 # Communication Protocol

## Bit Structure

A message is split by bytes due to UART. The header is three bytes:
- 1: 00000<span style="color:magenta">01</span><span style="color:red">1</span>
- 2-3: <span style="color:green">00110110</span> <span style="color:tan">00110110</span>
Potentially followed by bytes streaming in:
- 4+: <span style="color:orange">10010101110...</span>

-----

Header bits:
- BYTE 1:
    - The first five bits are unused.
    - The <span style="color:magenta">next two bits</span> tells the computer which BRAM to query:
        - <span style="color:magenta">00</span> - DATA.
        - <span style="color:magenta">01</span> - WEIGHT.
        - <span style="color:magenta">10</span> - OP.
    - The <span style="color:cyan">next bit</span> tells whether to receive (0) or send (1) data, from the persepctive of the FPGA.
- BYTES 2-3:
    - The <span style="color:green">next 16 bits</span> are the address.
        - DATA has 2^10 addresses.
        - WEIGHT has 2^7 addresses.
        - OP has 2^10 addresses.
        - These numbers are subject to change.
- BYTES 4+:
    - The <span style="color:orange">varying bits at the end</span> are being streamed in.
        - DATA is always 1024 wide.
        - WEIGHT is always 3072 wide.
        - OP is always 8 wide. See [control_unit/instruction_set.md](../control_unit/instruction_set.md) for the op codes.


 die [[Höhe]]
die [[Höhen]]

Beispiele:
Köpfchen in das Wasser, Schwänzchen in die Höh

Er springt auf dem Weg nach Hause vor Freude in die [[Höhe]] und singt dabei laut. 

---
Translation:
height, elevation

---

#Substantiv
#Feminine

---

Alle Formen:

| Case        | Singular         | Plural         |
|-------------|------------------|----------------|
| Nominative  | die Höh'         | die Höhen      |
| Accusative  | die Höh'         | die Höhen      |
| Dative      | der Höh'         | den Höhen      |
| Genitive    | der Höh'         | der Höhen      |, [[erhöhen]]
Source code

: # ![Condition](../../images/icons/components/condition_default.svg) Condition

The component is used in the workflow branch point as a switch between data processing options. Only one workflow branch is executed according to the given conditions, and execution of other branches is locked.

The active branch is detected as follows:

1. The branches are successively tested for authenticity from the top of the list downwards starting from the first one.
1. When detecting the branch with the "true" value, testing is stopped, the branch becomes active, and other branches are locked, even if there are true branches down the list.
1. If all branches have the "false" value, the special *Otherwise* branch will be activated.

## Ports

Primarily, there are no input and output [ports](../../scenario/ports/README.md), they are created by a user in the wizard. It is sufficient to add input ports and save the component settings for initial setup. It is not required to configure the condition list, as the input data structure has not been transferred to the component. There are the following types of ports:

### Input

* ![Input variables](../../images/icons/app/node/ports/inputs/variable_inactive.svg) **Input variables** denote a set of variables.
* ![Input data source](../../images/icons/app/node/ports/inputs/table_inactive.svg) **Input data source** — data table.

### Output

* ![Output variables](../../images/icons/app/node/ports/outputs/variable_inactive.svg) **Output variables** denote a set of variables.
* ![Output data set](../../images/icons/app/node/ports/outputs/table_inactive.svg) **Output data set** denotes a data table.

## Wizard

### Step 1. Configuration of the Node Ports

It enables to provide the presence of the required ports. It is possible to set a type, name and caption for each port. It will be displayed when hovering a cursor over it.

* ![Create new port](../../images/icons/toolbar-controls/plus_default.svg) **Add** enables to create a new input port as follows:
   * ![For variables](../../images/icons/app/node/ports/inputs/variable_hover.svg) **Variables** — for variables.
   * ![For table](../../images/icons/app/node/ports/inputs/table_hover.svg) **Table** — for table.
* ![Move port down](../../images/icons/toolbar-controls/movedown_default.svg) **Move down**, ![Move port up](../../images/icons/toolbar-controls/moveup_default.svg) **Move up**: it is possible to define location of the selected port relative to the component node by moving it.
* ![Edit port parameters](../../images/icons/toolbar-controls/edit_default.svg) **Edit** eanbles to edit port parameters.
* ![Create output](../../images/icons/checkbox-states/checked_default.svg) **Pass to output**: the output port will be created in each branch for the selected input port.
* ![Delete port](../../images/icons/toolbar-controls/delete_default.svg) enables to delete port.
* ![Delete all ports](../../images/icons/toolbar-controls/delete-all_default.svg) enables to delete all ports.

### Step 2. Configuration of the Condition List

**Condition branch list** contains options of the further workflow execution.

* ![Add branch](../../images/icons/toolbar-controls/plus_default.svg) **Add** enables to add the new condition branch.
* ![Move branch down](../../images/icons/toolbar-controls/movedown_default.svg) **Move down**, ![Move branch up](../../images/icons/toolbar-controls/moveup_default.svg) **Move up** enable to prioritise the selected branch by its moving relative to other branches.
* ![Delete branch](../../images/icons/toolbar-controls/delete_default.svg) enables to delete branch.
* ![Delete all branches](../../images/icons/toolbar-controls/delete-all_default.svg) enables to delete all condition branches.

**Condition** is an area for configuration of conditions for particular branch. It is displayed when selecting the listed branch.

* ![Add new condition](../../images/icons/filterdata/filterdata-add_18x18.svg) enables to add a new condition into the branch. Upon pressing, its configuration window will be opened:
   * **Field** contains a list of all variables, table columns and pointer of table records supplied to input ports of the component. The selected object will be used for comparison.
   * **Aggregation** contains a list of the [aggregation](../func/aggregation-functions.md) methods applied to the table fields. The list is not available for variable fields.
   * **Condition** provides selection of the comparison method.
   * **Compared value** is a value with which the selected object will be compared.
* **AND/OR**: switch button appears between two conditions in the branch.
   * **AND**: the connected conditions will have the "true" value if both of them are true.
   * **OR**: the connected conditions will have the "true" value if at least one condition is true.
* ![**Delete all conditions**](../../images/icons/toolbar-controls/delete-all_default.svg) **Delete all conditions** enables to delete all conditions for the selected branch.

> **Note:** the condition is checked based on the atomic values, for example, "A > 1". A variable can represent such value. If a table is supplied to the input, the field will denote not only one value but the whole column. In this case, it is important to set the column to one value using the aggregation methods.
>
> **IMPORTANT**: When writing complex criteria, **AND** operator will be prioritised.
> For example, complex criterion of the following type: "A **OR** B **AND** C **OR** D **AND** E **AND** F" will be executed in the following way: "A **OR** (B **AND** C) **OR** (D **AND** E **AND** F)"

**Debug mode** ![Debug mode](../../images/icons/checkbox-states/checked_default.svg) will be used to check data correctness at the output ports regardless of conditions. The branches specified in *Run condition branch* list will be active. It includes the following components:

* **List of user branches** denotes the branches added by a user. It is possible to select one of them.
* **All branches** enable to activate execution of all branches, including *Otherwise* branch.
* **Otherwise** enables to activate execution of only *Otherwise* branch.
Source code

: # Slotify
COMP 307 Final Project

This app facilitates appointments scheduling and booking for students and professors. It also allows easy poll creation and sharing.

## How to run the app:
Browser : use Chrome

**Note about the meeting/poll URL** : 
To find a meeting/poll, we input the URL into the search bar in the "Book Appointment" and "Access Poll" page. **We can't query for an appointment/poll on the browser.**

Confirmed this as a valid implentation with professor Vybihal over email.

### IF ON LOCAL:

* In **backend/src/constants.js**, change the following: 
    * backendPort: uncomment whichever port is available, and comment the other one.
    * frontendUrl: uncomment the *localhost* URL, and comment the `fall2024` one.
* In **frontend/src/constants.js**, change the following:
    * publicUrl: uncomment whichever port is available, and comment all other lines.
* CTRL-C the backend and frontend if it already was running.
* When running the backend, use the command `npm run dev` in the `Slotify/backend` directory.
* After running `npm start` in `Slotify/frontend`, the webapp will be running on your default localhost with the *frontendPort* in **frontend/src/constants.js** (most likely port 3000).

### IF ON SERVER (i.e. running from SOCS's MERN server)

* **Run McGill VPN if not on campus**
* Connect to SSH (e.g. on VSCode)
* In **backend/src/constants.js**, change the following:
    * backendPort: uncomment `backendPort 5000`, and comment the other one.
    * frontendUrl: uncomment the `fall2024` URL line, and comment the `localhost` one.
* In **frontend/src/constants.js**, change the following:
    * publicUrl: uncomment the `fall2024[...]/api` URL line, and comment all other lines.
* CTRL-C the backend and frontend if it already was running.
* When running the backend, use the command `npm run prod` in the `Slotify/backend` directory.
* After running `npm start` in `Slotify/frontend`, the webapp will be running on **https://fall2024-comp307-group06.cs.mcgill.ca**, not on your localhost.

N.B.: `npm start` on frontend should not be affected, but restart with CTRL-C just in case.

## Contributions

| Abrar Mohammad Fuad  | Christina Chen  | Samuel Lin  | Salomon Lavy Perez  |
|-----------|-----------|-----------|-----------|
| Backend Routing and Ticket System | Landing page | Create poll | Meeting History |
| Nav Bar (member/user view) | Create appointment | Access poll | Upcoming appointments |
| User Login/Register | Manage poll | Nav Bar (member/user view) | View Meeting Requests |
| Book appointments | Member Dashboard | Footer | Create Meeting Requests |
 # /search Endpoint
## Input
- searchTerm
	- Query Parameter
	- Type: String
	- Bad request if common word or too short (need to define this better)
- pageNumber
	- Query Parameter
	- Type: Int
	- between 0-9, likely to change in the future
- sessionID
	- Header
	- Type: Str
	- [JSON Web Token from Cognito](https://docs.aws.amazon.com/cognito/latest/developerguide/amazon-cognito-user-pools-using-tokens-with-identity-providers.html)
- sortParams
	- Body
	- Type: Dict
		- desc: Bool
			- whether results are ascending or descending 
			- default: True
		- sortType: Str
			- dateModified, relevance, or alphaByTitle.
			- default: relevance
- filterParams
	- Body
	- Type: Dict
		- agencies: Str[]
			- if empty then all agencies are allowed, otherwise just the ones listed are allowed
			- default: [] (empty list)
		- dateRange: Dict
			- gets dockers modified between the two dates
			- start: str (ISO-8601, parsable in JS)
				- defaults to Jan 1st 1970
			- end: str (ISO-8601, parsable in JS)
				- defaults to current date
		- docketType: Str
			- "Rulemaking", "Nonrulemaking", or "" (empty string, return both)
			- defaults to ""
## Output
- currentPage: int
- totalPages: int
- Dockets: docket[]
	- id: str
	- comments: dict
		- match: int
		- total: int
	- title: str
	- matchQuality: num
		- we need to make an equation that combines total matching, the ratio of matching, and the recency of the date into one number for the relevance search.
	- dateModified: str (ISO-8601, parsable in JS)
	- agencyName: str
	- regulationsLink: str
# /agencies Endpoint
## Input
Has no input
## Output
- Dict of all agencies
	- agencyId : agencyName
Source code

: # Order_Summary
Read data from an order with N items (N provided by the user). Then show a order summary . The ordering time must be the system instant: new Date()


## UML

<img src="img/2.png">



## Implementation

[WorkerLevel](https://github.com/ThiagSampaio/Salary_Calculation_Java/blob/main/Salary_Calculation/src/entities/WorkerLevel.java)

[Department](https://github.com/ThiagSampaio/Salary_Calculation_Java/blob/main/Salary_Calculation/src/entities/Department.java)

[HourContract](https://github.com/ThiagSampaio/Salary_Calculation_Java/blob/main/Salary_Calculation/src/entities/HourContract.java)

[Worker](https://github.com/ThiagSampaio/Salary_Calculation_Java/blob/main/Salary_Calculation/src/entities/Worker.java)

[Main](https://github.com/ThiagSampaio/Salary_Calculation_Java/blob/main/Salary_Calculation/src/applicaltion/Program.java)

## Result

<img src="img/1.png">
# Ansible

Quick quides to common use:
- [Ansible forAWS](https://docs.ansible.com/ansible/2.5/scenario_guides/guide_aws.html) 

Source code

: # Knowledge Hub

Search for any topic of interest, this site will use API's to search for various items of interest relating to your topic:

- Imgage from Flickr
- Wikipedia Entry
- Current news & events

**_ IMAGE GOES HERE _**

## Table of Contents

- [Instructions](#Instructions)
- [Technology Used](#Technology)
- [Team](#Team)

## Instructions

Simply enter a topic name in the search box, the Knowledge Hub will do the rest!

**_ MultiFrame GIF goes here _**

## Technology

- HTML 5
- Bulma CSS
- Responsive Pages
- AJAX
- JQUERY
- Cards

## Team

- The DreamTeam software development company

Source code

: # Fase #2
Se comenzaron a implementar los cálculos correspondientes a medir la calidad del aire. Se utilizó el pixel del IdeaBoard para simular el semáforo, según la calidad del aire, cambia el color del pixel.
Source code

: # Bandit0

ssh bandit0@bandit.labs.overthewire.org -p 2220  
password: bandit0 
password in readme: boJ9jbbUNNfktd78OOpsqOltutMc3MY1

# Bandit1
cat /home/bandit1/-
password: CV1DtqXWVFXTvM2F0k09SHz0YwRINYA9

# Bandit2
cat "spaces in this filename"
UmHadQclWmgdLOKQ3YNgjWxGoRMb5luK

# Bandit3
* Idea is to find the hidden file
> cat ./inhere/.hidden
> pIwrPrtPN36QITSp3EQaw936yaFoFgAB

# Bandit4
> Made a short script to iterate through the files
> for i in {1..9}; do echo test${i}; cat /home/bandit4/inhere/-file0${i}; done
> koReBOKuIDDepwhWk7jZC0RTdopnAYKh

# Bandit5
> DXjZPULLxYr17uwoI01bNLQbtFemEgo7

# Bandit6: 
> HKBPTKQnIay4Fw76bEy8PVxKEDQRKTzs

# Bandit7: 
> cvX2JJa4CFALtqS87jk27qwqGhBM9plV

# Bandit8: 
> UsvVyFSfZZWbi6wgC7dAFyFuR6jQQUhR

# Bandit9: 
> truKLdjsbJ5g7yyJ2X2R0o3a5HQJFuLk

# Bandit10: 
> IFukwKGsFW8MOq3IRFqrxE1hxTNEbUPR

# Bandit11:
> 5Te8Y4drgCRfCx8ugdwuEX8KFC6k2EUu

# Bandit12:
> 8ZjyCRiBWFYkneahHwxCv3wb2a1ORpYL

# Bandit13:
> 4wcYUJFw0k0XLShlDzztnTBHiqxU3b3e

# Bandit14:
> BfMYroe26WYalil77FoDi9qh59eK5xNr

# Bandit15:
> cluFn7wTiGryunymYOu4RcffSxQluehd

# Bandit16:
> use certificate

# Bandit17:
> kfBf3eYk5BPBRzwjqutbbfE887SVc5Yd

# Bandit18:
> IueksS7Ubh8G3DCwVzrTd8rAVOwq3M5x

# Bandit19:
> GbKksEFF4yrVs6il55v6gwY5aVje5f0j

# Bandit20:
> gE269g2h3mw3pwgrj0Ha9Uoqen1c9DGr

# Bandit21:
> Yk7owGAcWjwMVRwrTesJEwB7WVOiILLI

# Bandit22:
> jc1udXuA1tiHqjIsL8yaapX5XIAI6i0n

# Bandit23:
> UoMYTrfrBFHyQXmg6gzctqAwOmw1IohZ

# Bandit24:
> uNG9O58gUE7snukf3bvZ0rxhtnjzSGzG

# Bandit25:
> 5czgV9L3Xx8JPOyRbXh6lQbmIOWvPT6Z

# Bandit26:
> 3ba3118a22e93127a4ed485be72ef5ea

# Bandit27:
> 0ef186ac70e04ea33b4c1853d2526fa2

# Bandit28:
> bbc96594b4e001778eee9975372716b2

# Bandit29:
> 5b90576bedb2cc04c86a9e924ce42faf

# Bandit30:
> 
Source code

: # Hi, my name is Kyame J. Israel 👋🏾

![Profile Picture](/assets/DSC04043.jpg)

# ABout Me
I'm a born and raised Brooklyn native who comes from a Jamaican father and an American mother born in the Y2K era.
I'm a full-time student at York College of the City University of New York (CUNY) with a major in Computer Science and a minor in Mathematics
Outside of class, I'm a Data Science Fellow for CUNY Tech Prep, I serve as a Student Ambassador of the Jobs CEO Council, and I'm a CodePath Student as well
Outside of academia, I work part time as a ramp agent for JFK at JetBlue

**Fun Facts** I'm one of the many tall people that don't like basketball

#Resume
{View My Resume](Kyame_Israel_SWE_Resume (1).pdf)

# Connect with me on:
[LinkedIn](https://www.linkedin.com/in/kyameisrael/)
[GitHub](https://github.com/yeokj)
++++++
Task to complete
Each line from the first line of the listing through the line containing "- 2-3: <span" must be set down exactly; no other line belongs in the answer.

Answer section
 # Communication Protocol

## Bit Structure

A message is split by bytes due to UART. The header is three bytes:
- 1: 00000<span style="color:magenta">01</span><span style="color:red">1</span>
- 2-3: <span style="color:green">00110110</span> <span style="color:tan">00110110</span>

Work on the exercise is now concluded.